Re: MD Rorty

From: Scott R (jse885@spinn.net)
Date: Tue Jan 06 2004 - 03:43:30 GMT

  • Next message: skutvik@online.no: "RE: MD intellectual level"

    Anthony,

    > Ant: Barfield seems an interesting philosopher (re: the history of SOM) so
    I'd certainly would like an expansion of your point concerning his treatment
    of the intellect.

    It's hard -- or maybe I'm just too lazy -- to do it justice without
    repeating pretty much his whole book (Saving the Appearances: A Study in
    Idolatry). Here's a short bit I wrote about it a while back:

    [Start of bit]
    [Sam asked:]> How would you understand the fourth level?

    As Barfield would have, had he addressed the question. That, around 500 B.C.
    in Greece (and with parallel movements in the East), consciousness started
    to change from what he called "original participation", where subject and
    object had not split apart, where the spirit in the trees was seen "behind"
    the tree, and where totemism made sense (the social level was everything).
    With the Greeks, what he calls alpha-thinking commenced, that is, thinking
    about things. This requires that the things become objective, and that is
    what happened, a process that didn't really become fully accomplished until
    about 500 years ago, and which accomplishment made the scientific revolution
    possible. So we are now in a state where the participation has gone
    underground, so to speak, namely we are not conscious of it, yet it is still
    there, since otherwise we couldn't be aware of anything. Or rather, our
    being aware of anything is what he calls 'figuration' -- turning the
    unrepresented into the represented.
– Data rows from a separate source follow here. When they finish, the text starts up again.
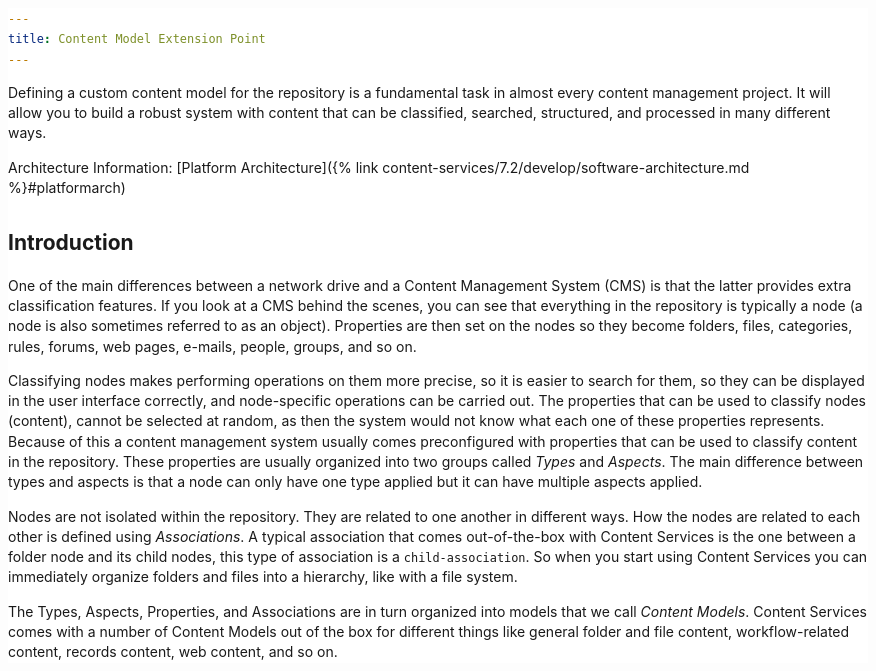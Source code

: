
 ```yaml
---
title: Content Model Extension Point 
---
```


Defining a custom content model for the repository is a fundamental task in almost every content management project. 
It will allow you to build a robust system with content that can be classified, searched, structured, and processed in 
many different ways.

Architecture Information: [Platform Architecture]({% link content-services/7.2/develop/software-architecture.md %}#platformarch)

## Introduction

One of the main differences between a network drive and a Content Management System (CMS) is that the latter provides 
extra classification features. If you look at a CMS behind the scenes, you can see that everything in the repository is 
typically a node (a node is also sometimes referred to as an object). Properties are then set on the nodes so they 
become folders, files, categories, rules, forums, web pages, e-mails, people, groups, and so on.

Classifying nodes makes performing operations on them more precise, so it is easier to search for them, so they can be 
displayed in the user interface correctly, and node-specific operations can be carried out. The properties that can be 
used to classify nodes (content), cannot be selected at random, as then the system would not know what each one of these 
properties represents. Because of this a content management system usually comes preconfigured with properties that can 
be used to classify content in the repository. These properties are usually organized into two groups called 
*Types* and *Aspects*. The main difference between types and aspects is that a node can only have one type applied but 
it can have multiple aspects applied.

Nodes are not isolated within the repository. They are related to one another in different ways. How the nodes are related 
to each other is defined using *Associations*. A typical association that comes out-of-the-box with Content Services 
is the one between a folder node and its child nodes, this type of association is a `child-association`. So when you start 
using Content Services you can immediately organize folders and files into a hierarchy, like with a file system.

The Types, Aspects, Properties, and Associations are in turn organized into models that we call *Content Models*. 
Content Services comes with a number of Content Models out of the box for different things like general folder 
and file content, workflow-related content, records content, web content, and so on.
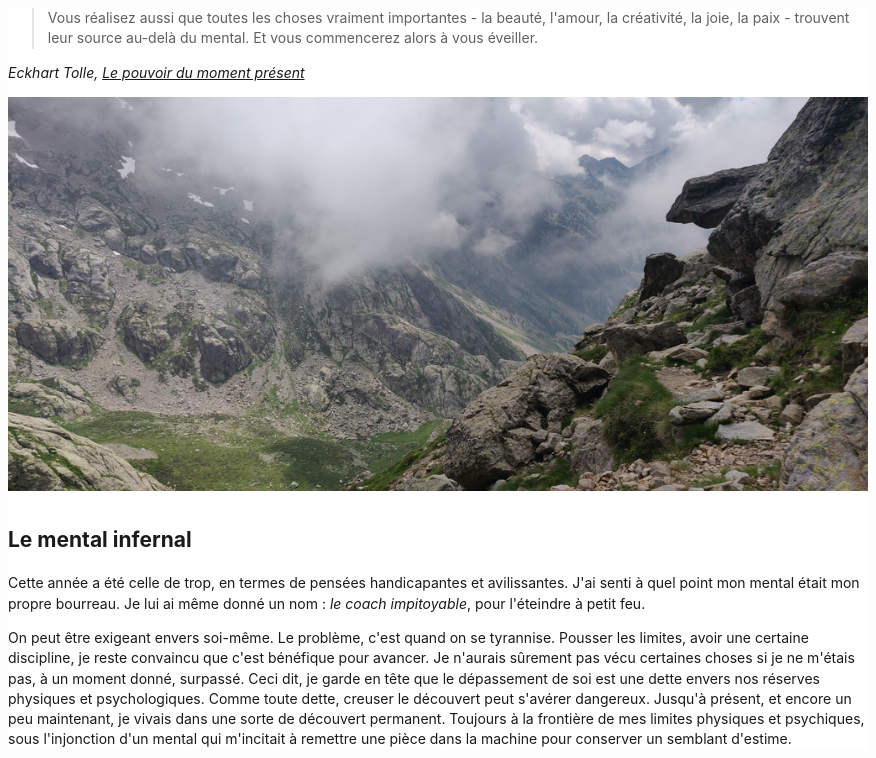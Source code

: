 > Vous réalisez aussi que toutes les choses vraiment importantes - la beauté, l'amour, la créativité, la joie, la paix -
> trouvent leur source au-delà du mental. Et vous commencerez alors à vous éveiller.

*Eckhart
Tolle, [Le pouvoir du moment présent](https://www.babelio.com/livres/Tolle-Le-Pouvoir-du-moment-present--Guide-deveil-spiri/40054)*

![](mercantour2.jpg)

## Le mental infernal

Cette année a été celle de trop, en termes de pensées handicapantes et avilissantes. J'ai senti à quel point mon mental
était mon propre bourreau. Je lui ai même donné un nom : *le coach impitoyable*, pour l'éteindre à petit feu.

On peut être exigeant envers soi-même. Le problème, c'est quand on se tyrannise. Pousser les
limites, avoir une certaine discipline, je reste convaincu que c'est bénéfique pour avancer. Je n'aurais sûrement
pas vécu certaines choses si je ne m'étais pas, à un moment donné, surpassé. Ceci dit, je garde en tête que le
dépassement de soi est une dette envers nos réserves physiques et psychologiques. Comme toute dette, creuser le
découvert peut s'avérer dangereux. Jusqu'à présent, et encore un peu maintenant, je vivais dans une sorte de découvert
permanent. Toujours à la
frontière de mes limites physiques et psychiques, sous l'injonction d'un mental qui m'incitait à remettre une pièce dans
la machine pour conserver un semblant d'estime.
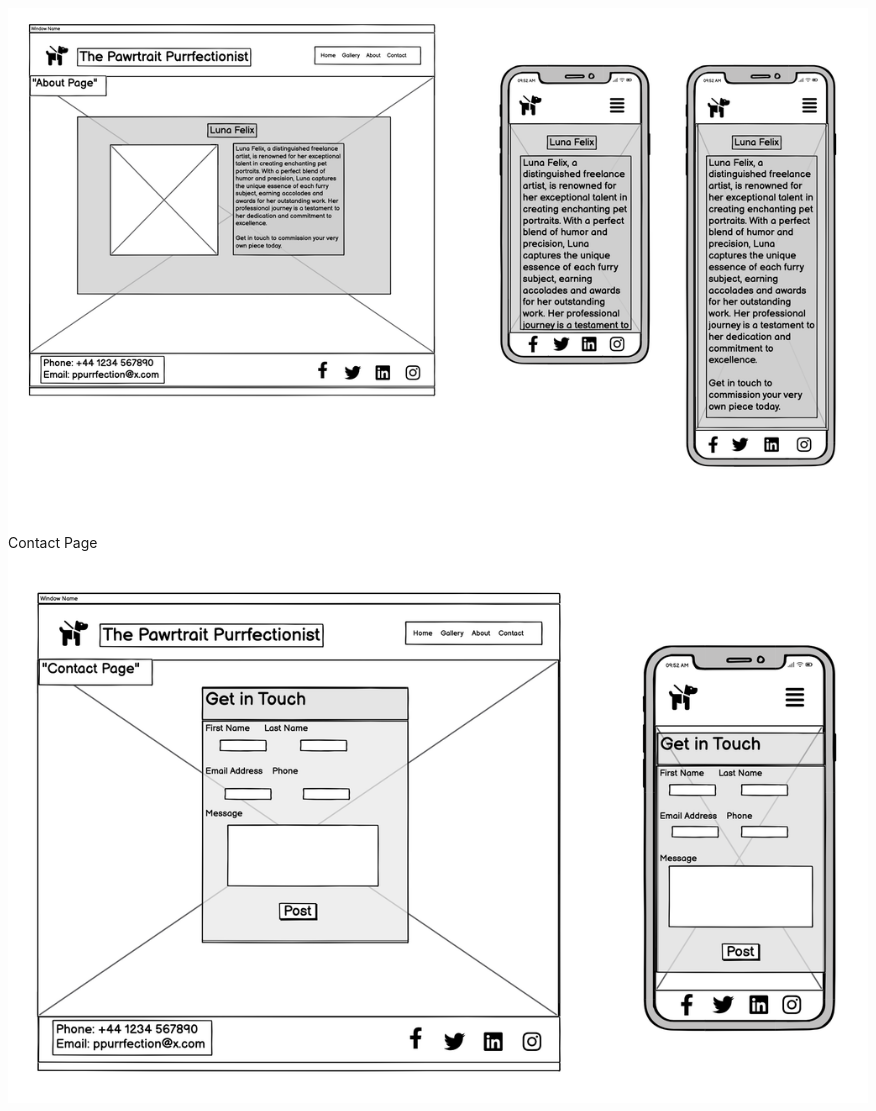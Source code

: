 <img src="assets/images/readme/about.png" alt="Wireframe image of About page">

Contact Page

<img src="assets/images/readme/contact.png" alt="Wireframe image of Contact page">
The future he calls 'final
    participation', where we regain our connection with everything else, but as
    opposed to original participation, the connection is "felt" internally, not
    externally.

    [End of bit] (and see also your note 127)

    > Ant: It maybe not be obvious in Pirsig's work but I don't think he
    overlooks that nirvana = samsara because the bottom line, in the MOQ, is
    that all static patterns are essentially manifestations of Dynamic Quality.
    I have mentioned this in previous posts and also briefly allude to this in
    Section 5.5. of my PhD textbook where I discuss the relationship between
    Nagarjuna and Pirsig.

    Yes, the static patterns manifest DQ, but my objection is that Pirsig takes
    this in a nominalistic way, as evidenced by his considering DQ as
    "pre-intellectual", and in general seeing the intellect as covering up DQ.
    This (in my opinion) bias is seen in your statement from the PhD Text
    (section 5.7):

    "A theme prevalent in Nishida's 'concrete logic' (as well as the MOQ and
    much of Buddhist thought), is the recognition of the 'self' as just a useful
    abstraction. "

    I think this is Pirsig's position but it is not Nishida's (though there may
    be some difference between early and late Nishida, I'm not sure). Whenever I
    read "just an abstraction" I shriek "Nominalism!", which I consider the root
    of SOM in its diseased form. I ask: who is abstracting, what is the
    abstraction being abstracted from, and how can it happen without
    transcending space and time -- in short, "an abstraction" is the same
    mystery as "the self".

    Why I think this is not Nishida's position is that he sees the self as a
    contradictory identity, that the self is, yet is not, and the self is not,
    and yet is. (From Robert Carter's "The Nothingness Beyond God: An
    Introduction to the Philosophy of Nishida Kitaro", p. 69}:

    "' At the base of the world,' writes Nishida 'there are neither the many nor
    the one; it is a world of absolute unity, of opposites, where the many and
    the one deny each other.' The present is the temporal place, or basho where
    the self-contradictory past and future mutually interact. as well, 'this
    contradictory identity,' in any and all of its forms, 'is the very place
    where we find our self.'"

    The self exists in the tension between the many and the one, or to put it in
    MOQ terms, in the tension between DQ and SQ. But Pirsig denies this, calling
    it a static pattern of value. Because I accept the Nishidan view and not
    Pirsig's, I reject the MOQ position that the intellect is a fourth level of
    SQ. Instead it should be seen as the conscious arena of DQ/SQ tension within
    the human being. After all, it is by means of the intellect that we analyze,
    critique and *evaluate* all other static patterns, and thus create new ones.